Lymphedema-Caroline Shubert-Exercise
Exercise and Lymphedema

What type of physical exercises should I do to help prevent or manage my lymphedema?

  • Your body works better when you have daily physical activity.

  • This is still true when you have lymphedema. But, you need to do your activities in ways that will not hurt your arm(s) or leg(s) that had lymph nodes removed or damaged.

  • The therapist or rehabilitation specialist can help you find activities that fit your daily physical needs or exercises to help make your arm(s) and leg(s) less likely to have problems with lymphedema.

  • Exercise helps the muscles contract and this helps get the lymphatic fluid moving.

  • Deep breathing and drinking water also helps to get the lymphatic liquids moving.
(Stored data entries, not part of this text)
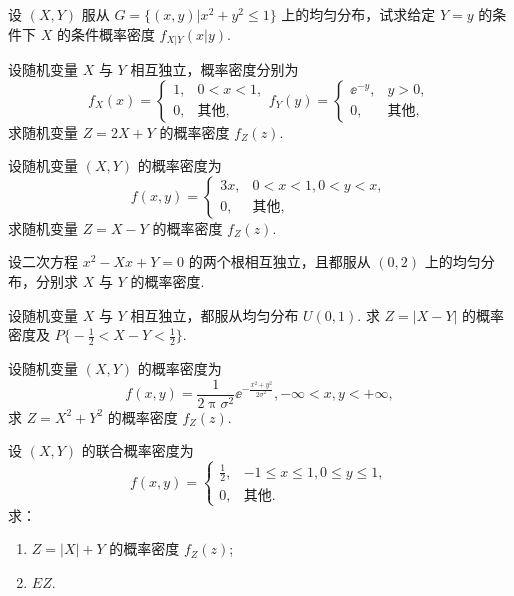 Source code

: 	\begin{titwo}
		设 $(X,Y)$ 服从 $G = \bigl\{ (x,y) | x^{2} + y^{2} \leq 1 \bigr\}$ 上的均匀分布，试求给定 $Y = y$ 的条件下 $X$ 的条件概率密度 $f_{X|Y}(x|y)$.
	\end{titwo}

	\begin{titwo}
		设随机变量 $X$ 与 $Y$ 相互独立，概率密度分别为
		\[
			f_{X}(x) = \begin{cases}
				1, & 0 < x < 1, \\
				0, & \text{其他},
			\end{cases}
			f_{Y}(y) = \begin{cases}
				\ee^{-y}, & y > 0, \\
				0, & \text{其他},
			\end{cases}
		\]
		求随机变量 $Z = 2X + Y$ 的概率密度 $f_{Z}(z)$.
	\end{titwo}

	\begin{titwo}
		设随机变量 $(X,Y)$ 的概率密度为
		\[
			f(x,y) = \begin{cases}
				3x, & 0 < x < 1, 0 < y < x, \\
				0, & \text{其他},
			\end{cases}
		\]
		求随机变量 $Z = X - Y$ 的概率密度 $f_{Z}(z)$.
	\end{titwo}

	\begin{titwo}
		设二次方程 $x^{2} - Xx + Y = 0$ 的两个根相互独立，且都服从 $(0,2)$ 上的均匀分布，分别求 $X$ 与 $Y$ 的概率密度.
	\end{titwo}

	\begin{titwo}
		设随机变量 $X$ 与 $Y$ 相互独立，都服从均匀分布 $U(0,1)$. 求 $Z = |X - Y|$ 的概率密度及 $P\bigl\{ - \frac{1}{2} < X - Y < \frac{1}{2} \bigr\}$.
	\end{titwo}

	\begin{titwo}
		设随机变量 $(X,Y)$ 的概率密度为
		\[
			f(x,y) = \frac{1}{2 \uppi \sigma^{2}} \ee^{ - \frac{ x^{2} + y^{2} }{ 2\sigma^{2} } }, -\infty < x,y < +\infty,
		\]
		求 $Z = X^{2} + Y^{2}$ 的概率密度 $f_{Z}(z)$.
	\end{titwo}

	\begin{titwo}
		设 $(X,Y)$ 的联合概率密度为
		\[
			f(x,y) = \begin{cases}
				\frac{1}{2}, & -1 \leq x \leq 1, 0 \leq y \leq 1, \\
				0, & \text{其他}.
			\end{cases}
		\]
		求：
		\begin{enumerate}
			\item $Z = |X| + Y$ 的概率密度 $f_{Z}(z)$;
			\item $EZ$.
		\end{enumerate}
	\end{titwo}

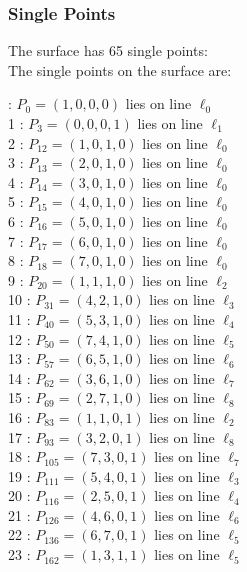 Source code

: \documentclass{article}
\begin{document}
{\subsubsection*{Single Points}
The surface has 65 single points:\\
The single points on the surface are:\\
\begin{multicols}{2}
 : $P_{0}=( 1, 0, 0, 0 )$ lies on line $\ell_{0}$\\
1 : $P_{3}=( 0, 0, 0, 1 )$ lies on line $\ell_{1}$\\
2 : $P_{12}=( 1, 0, 1, 0 )$ lies on line $\ell_{0}$\\
3 : $P_{13}=( 2, 0, 1, 0 )$ lies on line $\ell_{0}$\\
4 : $P_{14}=( 3, 0, 1, 0 )$ lies on line $\ell_{0}$\\
5 : $P_{15}=( 4, 0, 1, 0 )$ lies on line $\ell_{0}$\\
6 : $P_{16}=( 5, 0, 1, 0 )$ lies on line $\ell_{0}$\\
7 : $P_{17}=( 6, 0, 1, 0 )$ lies on line $\ell_{0}$\\
8 : $P_{18}=( 7, 0, 1, 0 )$ lies on line $\ell_{0}$\\
9 : $P_{20}=( 1, 1, 1, 0 )$ lies on line $\ell_{2}$\\
10 : $P_{31}=( 4, 2, 1, 0 )$ lies on line $\ell_{3}$\\
11 : $P_{40}=( 5, 3, 1, 0 )$ lies on line $\ell_{4}$\\
12 : $P_{50}=( 7, 4, 1, 0 )$ lies on line $\ell_{5}$\\
13 : $P_{57}=( 6, 5, 1, 0 )$ lies on line $\ell_{6}$\\
14 : $P_{62}=( 3, 6, 1, 0 )$ lies on line $\ell_{7}$\\
15 : $P_{69}=( 2, 7, 1, 0 )$ lies on line $\ell_{8}$\\
16 : $P_{83}=( 1, 1, 0, 1 )$ lies on line $\ell_{2}$\\
17 : $P_{93}=( 3, 2, 0, 1 )$ lies on line $\ell_{8}$\\
18 : $P_{105}=( 7, 3, 0, 1 )$ lies on line $\ell_{7}$\\
19 : $P_{111}=( 5, 4, 0, 1 )$ lies on line $\ell_{3}$\\
20 : $P_{116}=( 2, 5, 0, 1 )$ lies on line $\ell_{4}$\\
21 : $P_{126}=( 4, 6, 0, 1 )$ lies on line $\ell_{6}$\\
22 : $P_{136}=( 6, 7, 0, 1 )$ lies on line $\ell_{5}$\\
23 : $P_{162}=( 1, 3, 1, 1 )$ lies on line $\ell_{5}$\\

\end{multicols}}
\end{document}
  • Your daily life may include activities that are just as beneficial as any of the exercises described below.
    • Picking up a baby
    • Cleaning fish or game
    • Lifting a ream / package of paper for the office machines
    • Raking dry pine leaves to help as a fire starter in the fire place
    • Walking up and down stairs at home or at work
    • Walking up and down hills outside
    • Putting groceries away
    • Shoveling snow or mud
    • Dancing or teaching others traditional dances

  • Here are some general guidelines (talk with your provider about how they can be changed to fit your physical condition):
GENERAL Instructions:
  • Start your physical activity / exercise program under the supervision of a healthcare provider or therapist who is experienced working with lymphedema patients. This person will help you personalize the activities to reduce the likelihood of you injuring yourself or making the lymphedema worse.
  • Do physical activity (such as gardening, cleaning the house, walking, swimming, or other exercises) only while your arm is wrapped or while wearing a compression sleeve.

Caroline Shubert
(Fish River Inupiaq)
Dx 1988 Breast Cancer

play video

"The three of us would go for walks in the neighborhood. I would deliberatley swing my arms to try to get back the mobility and movement in my arms. I had exercises: walking your finger tips up the wall, I had to do that... Once I get them up there push down you know. Um, I spent a lot of time doing exercises, um and going for walks, I like the out of doors. After I was cleared to fly, I went up to the village. And mother was there. And the fish were running and it was so difficult because I had been cut from one side of the body to the other, the incision was healing, but I, I had very little strength in my arms. Hans and my brother, Johnny, would lift the fish up on to the table. Sometimes I could only cut two or three salmon and then I would have to go back and lie down. There is a lot of insulation across the area, and I found that even in the warmest weather I would get very, very cold."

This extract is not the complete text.